I'm developing an application that will communicate with attached USB HID device. The problem is that there is no real device yet (it is under development by another part of our team), so, I'd really like to have some way to emulate it.

The ideal utility which I can think of should look like this: a kernel module, that, when loaded, creates two device nodes in the system:

  • a virtual usb-hid device, which is indistinguishable from any real usb-hid device node, probably /dev/hidraw0; and of course this device should be seen by whatever usb-hid libraries I'd use, for example, hidapi.
  • a service device node, like /dev/virtual_hid_1.

So, when anyone writes to /dev/virtual_hid_1, this data should be literally read from /dev/hidraw0, and vice versa.

This way, I can write some debug app in any language I want, be it python or whatever; it should merely write and read to and from /dev/virtual_hid_1. It would be very convenient for development.

Is there something like this?

2 Answers 2


You're probably looking for uhid kernel module. See documentation in kernel sources:

With UHID, a user-space transport driver can create kernel hid-devices for each device connected to the user-space controlled bus. The UHID API defines the I/O events provided from the kernel to user-space and vice versa.

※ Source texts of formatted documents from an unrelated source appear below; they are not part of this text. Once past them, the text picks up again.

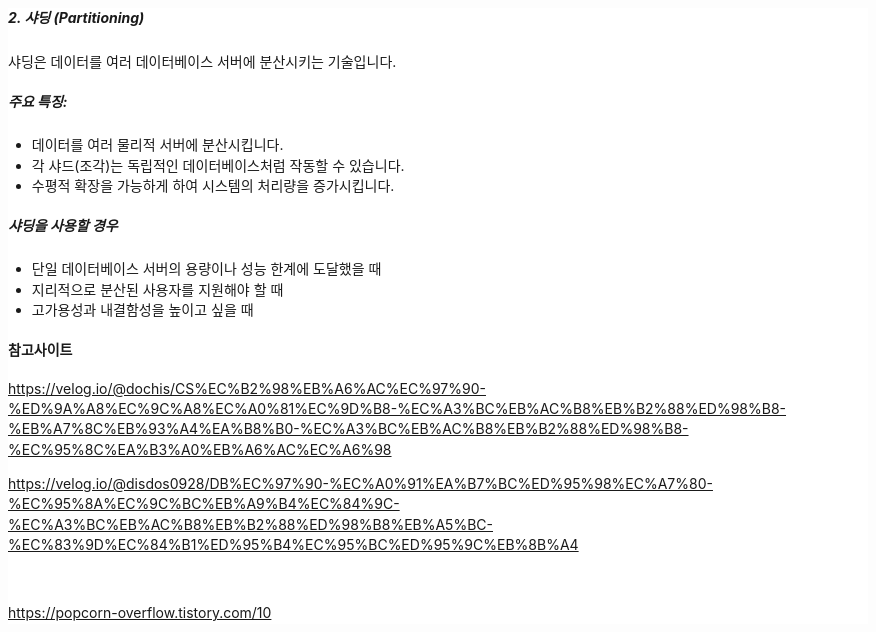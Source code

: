<h5>2. 샤딩 (Partitioning)</h5>
샤딩은 데이터를 여러 데이터베이스 서버에 분산시키는 기술입니다.
<h5>주요 특징:</h5>
<ul>
<li>데이터를 여러 물리적 서버에 분산시킵니다.</li>
<li>각 샤드(조각)는 독립적인 데이터베이스처럼 작동할 수 있습니다.</li>
<li>수평적 확장을 가능하게 하여 시스템의 처리량을 증가시킵니다.</li>
</ul>

<h5>샤딩을 사용할 경우</h5>
<ul>
<li>단일 데이터베이스 서버의 용량이나 성능 한계에 도달했을 때</li>
<li>지리적으로 분산된 사용자를 지원해야 할 때</li>
<li>고가용성과 내결함성을 높이고 싶을 때</li>
</ul>

#### 참고사이트

https://velog.io/@dochis/CS%EC%B2%98%EB%A6%AC%EC%97%90-%ED%9A%A8%EC%9C%A8%EC%A0%81%EC%9D%B8-%EC%A3%BC%EB%AC%B8%EB%B2%88%ED%98%B8-%EB%A7%8C%EB%93%A4%EA%B8%B0-%EC%A3%BC%EB%AC%B8%EB%B2%88%ED%98%B8-%EC%95%8C%EA%B3%A0%EB%A6%AC%EC%A6%98 <br>

https://velog.io/@disdos0928/DB%EC%97%90-%EC%A0%91%EA%B7%BC%ED%95%98%EC%A7%80-%EC%95%8A%EC%9C%BC%EB%A9%B4%EC%84%9C-%EC%A3%BC%EB%AC%B8%EB%B2%88%ED%98%B8%EB%A5%BC-%EC%83%9D%EC%84%B1%ED%95%B4%EC%95%BC%ED%95%9C%EB%8B%A4

<br>

https://popcorn-overflow.tistory.com/10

There is an example user-space application in ./samples/uhid/uhid-example.c

  1. You might be interested in an inexpensive, elegant and open hardware solution for emulating usb devices in development: The micropython board. (I have no affilation with this hardware).

    It is a small standalone board that runs python 3, and plugs into the usb where it can appear as, for example, a mouse HID, or keyboard HID. You just copy your python source file to the device and it runs it. A beautiful concept.

    Ok, it is not really meant for what you want, and you may need to download the sdk and do a bit of work in C to have it appear exactly as you need, but the bulk of your code would be in python. There are ttl level serial ports, i2c, spi etc ports.

  2. For an alternative solution, there is a board that emulates usb devices with python but I'm not sure if you can buy a finished product.

  3. There is also usb emulation using usbip with no extra hardware, which I haven't looked at yet.